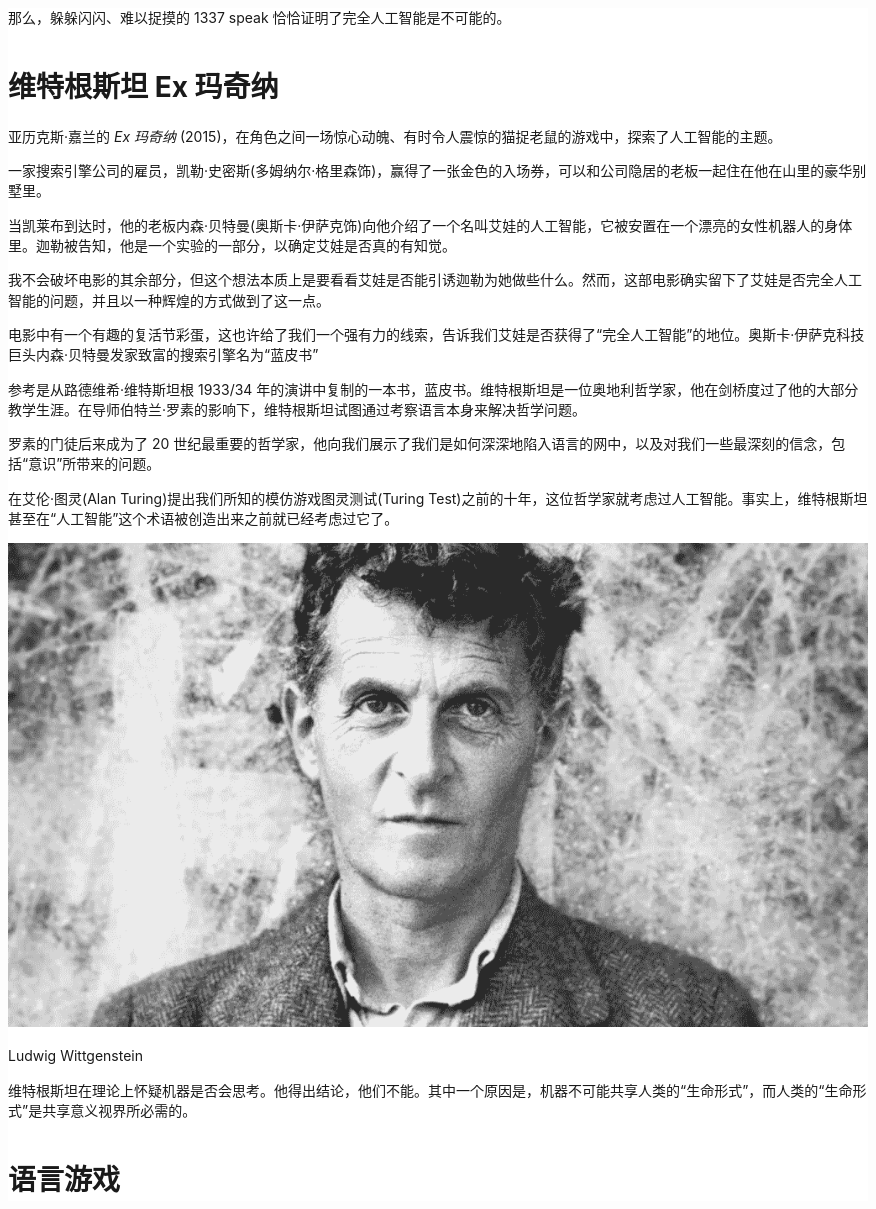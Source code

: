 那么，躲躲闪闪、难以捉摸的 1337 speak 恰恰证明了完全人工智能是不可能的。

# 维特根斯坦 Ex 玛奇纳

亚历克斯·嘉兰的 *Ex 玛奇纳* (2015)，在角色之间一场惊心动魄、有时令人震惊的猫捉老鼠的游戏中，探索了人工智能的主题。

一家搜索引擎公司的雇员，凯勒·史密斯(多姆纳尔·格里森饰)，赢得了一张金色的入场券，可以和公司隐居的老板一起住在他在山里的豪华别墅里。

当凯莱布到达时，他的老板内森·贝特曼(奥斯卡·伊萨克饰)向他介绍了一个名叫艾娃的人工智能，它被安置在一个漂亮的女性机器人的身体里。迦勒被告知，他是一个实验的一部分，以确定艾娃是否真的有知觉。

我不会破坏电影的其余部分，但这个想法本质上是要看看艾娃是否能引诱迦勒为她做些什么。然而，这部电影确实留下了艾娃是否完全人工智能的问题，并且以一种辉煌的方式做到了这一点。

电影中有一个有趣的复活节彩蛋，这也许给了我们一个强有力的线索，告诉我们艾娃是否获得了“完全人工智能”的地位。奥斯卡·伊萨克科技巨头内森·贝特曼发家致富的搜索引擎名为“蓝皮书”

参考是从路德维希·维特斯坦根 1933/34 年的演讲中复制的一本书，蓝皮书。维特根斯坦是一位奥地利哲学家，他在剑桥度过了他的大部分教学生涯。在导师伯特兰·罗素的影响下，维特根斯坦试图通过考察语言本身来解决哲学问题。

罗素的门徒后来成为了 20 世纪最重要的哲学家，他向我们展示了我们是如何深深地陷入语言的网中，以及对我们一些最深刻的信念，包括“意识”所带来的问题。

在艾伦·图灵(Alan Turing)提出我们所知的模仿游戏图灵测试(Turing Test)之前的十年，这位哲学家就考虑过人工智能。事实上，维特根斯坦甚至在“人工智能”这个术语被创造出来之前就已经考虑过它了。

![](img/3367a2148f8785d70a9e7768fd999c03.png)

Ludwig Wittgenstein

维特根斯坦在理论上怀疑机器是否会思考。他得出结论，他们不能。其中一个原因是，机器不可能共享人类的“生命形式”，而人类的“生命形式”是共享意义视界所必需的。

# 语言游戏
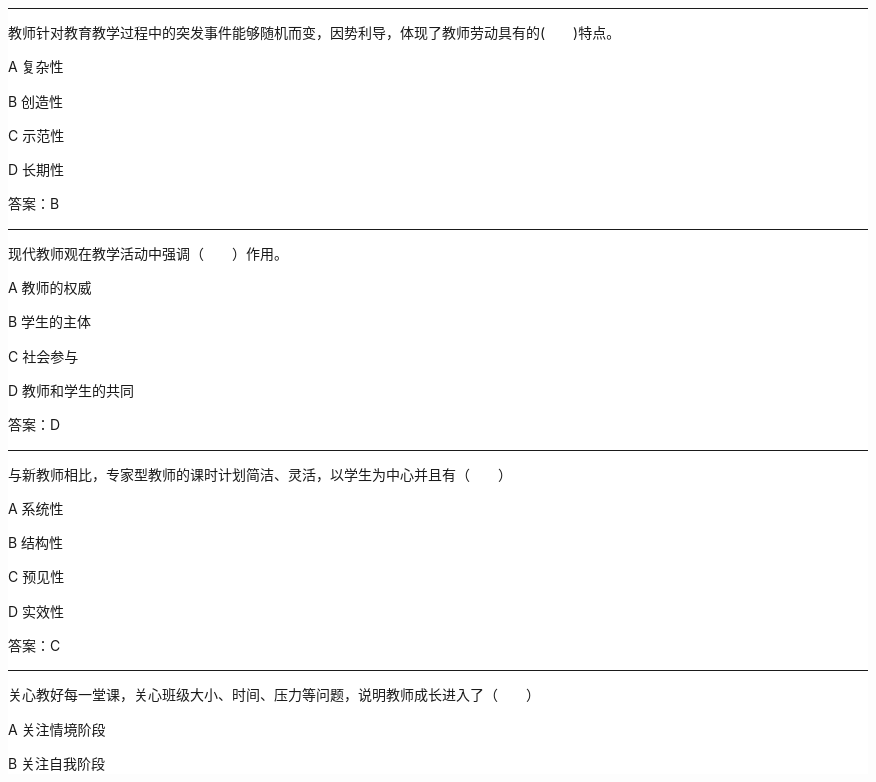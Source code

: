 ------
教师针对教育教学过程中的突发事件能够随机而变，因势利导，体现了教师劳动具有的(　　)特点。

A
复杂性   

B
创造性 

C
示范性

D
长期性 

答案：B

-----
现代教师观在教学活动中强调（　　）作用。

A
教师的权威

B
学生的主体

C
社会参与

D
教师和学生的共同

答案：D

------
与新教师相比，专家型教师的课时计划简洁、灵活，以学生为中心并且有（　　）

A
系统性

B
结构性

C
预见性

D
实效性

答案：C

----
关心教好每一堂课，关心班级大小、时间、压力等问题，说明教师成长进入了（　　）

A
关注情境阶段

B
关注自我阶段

-------

Problem: The lines from the one holding "Ludwig Wittgenstein" to the final line of the entries are to be duplicated exactly, and the pictures are to be left out.

Expected answer:
Ludwig Wittgenstein

维特根斯坦在理论上怀疑机器是否会思考。他得出结论，他们不能。其中一个原因是，机器不可能共享人类的“生命形式”，而人类的“生命形式”是共享意义视界所必需的。

# 语言游戏
Source code

: ------
教师针对教育教学过程中的突发事件能够随机而变，因势利导，体现了教师劳动具有的(　　)特点。

A
复杂性   

B
创造性 

C
示范性

D
长期性 

答案：B

-----
现代教师观在教学活动中强调（　　）作用。

A
教师的权威

B
学生的主体

C
社会参与

D
教师和学生的共同

答案：D

------
与新教师相比，专家型教师的课时计划简洁、灵活，以学生为中心并且有（　　）

A
系统性

B
结构性

C
预见性

D
实效性

答案：C

----
关心教好每一堂课，关心班级大小、时间、压力等问题，说明教师成长进入了（　　）

A
关注情境阶段

B
关注自我阶段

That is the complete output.